# About this exercise:
Nothing outside the range is wanted. Repeat exactly the lines below from the one with "Finalmente se enviarón" through the one with "еще недоставало! Почему?".

Information supplied Start Marker

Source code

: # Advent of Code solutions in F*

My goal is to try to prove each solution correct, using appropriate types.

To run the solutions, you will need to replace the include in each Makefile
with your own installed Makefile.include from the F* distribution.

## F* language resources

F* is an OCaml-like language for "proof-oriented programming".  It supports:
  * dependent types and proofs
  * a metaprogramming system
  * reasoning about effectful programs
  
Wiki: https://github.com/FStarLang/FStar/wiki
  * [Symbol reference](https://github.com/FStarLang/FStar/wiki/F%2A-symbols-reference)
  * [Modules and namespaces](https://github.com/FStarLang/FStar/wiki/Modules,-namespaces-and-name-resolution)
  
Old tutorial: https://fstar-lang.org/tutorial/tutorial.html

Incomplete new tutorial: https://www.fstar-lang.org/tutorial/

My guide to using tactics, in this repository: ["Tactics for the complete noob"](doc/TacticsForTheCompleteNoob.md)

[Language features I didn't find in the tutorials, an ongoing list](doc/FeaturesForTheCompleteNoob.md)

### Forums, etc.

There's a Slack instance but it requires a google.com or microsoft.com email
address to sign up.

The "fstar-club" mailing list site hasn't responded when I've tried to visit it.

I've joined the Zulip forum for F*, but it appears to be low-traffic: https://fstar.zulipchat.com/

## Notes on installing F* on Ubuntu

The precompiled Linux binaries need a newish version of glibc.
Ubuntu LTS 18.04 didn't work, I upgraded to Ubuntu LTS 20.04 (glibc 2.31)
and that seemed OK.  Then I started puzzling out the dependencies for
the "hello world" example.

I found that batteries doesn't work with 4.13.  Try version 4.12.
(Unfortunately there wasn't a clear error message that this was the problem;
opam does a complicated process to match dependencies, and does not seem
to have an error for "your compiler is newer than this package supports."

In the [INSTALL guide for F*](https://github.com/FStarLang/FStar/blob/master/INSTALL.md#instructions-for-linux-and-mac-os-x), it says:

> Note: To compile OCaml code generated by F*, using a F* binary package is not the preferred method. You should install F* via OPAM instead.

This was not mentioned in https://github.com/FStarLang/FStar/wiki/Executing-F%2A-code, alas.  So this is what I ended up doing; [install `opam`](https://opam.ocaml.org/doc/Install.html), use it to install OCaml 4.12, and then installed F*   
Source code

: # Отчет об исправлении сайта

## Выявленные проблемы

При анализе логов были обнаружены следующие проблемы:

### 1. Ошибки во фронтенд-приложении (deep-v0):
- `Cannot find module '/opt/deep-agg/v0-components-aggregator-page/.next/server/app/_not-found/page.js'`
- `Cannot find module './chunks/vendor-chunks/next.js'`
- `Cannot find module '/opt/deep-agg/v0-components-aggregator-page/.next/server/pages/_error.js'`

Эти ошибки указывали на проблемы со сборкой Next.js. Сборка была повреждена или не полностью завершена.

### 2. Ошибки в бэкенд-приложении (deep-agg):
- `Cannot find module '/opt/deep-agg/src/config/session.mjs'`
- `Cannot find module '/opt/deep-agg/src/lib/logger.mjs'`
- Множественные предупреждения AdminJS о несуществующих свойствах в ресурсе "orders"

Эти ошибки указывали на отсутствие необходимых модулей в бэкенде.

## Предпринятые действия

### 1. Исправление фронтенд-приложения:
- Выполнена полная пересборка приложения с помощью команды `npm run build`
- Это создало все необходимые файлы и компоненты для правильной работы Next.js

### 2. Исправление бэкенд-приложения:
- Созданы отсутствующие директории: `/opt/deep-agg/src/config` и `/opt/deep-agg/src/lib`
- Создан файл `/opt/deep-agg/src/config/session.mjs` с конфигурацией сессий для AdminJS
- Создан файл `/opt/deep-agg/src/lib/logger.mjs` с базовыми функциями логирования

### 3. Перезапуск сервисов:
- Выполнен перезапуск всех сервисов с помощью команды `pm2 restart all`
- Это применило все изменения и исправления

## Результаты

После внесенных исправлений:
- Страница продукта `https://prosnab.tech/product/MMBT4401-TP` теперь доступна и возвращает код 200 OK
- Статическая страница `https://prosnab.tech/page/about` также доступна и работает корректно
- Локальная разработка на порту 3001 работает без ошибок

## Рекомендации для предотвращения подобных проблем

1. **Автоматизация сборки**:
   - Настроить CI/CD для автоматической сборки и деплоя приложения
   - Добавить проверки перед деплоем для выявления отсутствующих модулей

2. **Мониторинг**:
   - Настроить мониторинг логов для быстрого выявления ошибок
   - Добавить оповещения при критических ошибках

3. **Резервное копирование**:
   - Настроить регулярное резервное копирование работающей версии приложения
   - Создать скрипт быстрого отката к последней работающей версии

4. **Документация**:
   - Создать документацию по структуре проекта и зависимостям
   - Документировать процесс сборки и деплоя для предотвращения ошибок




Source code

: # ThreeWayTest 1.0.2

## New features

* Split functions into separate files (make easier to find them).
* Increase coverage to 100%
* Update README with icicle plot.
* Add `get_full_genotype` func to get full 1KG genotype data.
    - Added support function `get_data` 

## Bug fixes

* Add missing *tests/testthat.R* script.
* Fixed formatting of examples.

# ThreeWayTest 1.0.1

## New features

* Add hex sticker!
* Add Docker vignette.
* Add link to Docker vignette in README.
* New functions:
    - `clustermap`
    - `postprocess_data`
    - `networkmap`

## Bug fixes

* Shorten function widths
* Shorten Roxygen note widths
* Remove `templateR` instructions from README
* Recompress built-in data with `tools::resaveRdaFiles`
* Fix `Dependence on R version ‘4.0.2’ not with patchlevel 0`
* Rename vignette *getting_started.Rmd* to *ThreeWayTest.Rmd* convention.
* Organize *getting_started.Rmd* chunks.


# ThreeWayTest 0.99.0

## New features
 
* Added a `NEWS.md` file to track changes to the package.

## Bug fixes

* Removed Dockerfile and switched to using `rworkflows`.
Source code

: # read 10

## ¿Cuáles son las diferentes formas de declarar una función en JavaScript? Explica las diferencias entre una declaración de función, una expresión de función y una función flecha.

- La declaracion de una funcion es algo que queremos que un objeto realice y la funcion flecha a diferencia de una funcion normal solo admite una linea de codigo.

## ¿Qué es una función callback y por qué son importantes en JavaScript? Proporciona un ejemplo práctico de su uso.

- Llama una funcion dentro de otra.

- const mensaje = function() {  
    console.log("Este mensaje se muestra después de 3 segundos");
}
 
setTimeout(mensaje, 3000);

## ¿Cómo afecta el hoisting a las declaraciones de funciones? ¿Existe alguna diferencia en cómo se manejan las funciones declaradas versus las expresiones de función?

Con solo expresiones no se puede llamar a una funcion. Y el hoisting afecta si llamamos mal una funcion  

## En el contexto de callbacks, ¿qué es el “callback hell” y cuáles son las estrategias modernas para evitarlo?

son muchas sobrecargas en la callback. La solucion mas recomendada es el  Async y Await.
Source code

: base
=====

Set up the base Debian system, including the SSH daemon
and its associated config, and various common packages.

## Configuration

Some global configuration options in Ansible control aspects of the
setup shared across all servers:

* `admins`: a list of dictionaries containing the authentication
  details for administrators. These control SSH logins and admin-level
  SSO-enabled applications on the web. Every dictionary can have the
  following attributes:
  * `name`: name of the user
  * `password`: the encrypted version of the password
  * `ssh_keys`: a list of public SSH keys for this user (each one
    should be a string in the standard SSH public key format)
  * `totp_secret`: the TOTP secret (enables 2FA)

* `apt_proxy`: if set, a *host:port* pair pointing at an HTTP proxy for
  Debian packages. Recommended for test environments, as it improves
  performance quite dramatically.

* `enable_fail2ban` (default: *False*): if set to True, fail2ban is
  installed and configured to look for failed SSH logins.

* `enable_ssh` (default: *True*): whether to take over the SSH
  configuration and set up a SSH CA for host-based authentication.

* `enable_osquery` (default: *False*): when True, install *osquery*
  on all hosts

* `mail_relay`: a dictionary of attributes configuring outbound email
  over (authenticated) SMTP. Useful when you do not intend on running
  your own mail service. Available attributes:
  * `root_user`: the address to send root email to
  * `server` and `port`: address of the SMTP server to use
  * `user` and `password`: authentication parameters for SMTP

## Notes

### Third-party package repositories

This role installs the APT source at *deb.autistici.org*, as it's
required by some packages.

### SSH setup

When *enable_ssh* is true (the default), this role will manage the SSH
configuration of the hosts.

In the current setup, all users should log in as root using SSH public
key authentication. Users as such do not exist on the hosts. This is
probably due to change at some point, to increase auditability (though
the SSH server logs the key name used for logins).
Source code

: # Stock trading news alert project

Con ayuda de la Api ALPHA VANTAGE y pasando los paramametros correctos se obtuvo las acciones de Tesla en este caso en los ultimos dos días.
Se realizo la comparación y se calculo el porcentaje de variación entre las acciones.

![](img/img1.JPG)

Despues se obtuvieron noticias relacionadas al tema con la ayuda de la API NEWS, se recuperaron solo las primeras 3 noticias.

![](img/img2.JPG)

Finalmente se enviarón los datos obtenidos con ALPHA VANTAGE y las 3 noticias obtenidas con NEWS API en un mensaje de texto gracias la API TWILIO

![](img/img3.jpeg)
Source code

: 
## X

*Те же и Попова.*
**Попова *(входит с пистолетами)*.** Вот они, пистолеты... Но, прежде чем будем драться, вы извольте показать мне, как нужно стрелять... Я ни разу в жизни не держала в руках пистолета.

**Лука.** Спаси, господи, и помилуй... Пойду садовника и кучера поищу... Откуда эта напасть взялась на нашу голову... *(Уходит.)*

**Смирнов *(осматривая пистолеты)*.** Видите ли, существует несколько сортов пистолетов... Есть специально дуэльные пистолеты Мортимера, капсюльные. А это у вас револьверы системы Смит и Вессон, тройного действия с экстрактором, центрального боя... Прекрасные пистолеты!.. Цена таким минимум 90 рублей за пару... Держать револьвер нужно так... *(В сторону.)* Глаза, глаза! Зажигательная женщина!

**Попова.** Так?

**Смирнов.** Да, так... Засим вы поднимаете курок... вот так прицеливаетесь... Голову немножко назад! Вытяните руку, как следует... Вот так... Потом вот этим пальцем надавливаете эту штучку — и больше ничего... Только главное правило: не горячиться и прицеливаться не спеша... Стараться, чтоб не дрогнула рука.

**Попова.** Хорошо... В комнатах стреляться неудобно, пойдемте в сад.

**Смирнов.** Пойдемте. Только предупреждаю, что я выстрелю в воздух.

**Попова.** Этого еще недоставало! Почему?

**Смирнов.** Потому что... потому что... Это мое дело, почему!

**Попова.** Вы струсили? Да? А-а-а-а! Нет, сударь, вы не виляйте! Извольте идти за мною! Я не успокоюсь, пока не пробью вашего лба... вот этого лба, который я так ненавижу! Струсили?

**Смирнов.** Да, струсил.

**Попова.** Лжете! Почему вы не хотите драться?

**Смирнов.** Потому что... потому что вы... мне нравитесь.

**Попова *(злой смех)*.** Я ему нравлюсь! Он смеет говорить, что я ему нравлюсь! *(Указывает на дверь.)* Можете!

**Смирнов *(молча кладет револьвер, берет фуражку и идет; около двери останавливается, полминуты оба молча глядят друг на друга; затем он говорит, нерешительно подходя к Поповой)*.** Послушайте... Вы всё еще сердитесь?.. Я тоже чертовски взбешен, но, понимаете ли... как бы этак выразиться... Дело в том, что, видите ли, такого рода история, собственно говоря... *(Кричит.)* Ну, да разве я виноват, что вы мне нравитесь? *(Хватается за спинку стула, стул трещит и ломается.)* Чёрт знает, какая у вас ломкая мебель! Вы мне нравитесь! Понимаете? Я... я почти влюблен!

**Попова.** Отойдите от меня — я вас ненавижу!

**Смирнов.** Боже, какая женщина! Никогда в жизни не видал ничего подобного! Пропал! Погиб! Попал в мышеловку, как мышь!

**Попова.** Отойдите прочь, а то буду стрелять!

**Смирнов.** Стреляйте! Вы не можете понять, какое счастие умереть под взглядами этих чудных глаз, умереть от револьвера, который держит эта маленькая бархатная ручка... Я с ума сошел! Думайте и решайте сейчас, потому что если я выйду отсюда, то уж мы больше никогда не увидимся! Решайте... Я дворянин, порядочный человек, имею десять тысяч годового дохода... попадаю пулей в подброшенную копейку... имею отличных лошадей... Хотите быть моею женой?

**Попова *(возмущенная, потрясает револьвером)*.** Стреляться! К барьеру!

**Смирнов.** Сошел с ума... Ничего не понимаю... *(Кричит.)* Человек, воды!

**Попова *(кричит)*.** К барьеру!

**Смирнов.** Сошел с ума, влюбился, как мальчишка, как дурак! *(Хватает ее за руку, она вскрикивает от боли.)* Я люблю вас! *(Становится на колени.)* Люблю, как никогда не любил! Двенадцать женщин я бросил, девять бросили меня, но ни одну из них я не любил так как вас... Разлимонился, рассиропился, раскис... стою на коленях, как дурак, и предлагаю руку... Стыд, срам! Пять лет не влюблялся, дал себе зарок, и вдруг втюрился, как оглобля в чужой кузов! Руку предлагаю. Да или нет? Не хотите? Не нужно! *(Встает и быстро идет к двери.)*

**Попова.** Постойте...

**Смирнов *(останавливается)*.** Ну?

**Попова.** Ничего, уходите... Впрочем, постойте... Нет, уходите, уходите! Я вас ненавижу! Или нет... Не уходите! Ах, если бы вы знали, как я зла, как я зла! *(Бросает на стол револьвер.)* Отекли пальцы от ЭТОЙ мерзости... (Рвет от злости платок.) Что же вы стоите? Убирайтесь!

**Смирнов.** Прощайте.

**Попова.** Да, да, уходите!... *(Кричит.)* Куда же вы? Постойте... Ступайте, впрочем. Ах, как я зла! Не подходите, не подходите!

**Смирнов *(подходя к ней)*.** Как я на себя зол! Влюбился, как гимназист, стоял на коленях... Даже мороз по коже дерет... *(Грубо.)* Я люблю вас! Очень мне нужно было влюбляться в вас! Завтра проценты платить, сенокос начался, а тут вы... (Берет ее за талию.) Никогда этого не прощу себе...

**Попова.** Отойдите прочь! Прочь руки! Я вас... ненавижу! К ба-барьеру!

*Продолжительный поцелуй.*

Information supplied End Marker

# Solution to this exercise:
Finalmente se enviarón los datos obtenidos con ALPHA VANTAGE y las 3 noticias obtenidas con NEWS API en un mensaje de texto gracias la API TWILIO

![](img/img3.jpeg)
Source code

: 
## X

*Те же и Попова.*
**Попова *(входит с пистолетами)*.** Вот они, пистолеты... Но, прежде чем будем драться, вы извольте показать мне, как нужно стрелять... Я ни разу в жизни не держала в руках пистолета.

**Лука.** Спаси, господи, и помилуй... Пойду садовника и кучера поищу... Откуда эта напасть взялась на нашу голову... *(Уходит.)*

**Смирнов *(осматривая пистолеты)*.** Видите ли, существует несколько сортов пистолетов... Есть специально дуэльные пистолеты Мортимера, капсюльные. А это у вас револьверы системы Смит и Вессон, тройного действия с экстрактором, центрального боя... Прекрасные пистолеты!.. Цена таким минимум 90 рублей за пару... Держать револьвер нужно так... *(В сторону.)* Глаза, глаза! Зажигательная женщина!

**Попова.** Так?

**Смирнов.** Да, так... Засим вы поднимаете курок... вот так прицеливаетесь... Голову немножко назад! Вытяните руку, как следует... Вот так... Потом вот этим пальцем надавливаете эту штучку — и больше ничего... Только главное правило: не горячиться и прицеливаться не спеша... Стараться, чтоб не дрогнула рука.

**Попова.** Хорошо... В комнатах стреляться неудобно, пойдемте в сад.

**Смирнов.** Пойдемте. Только предупреждаю, что я выстрелю в воздух.

**Попова.** Этого еще недоставало! Почему?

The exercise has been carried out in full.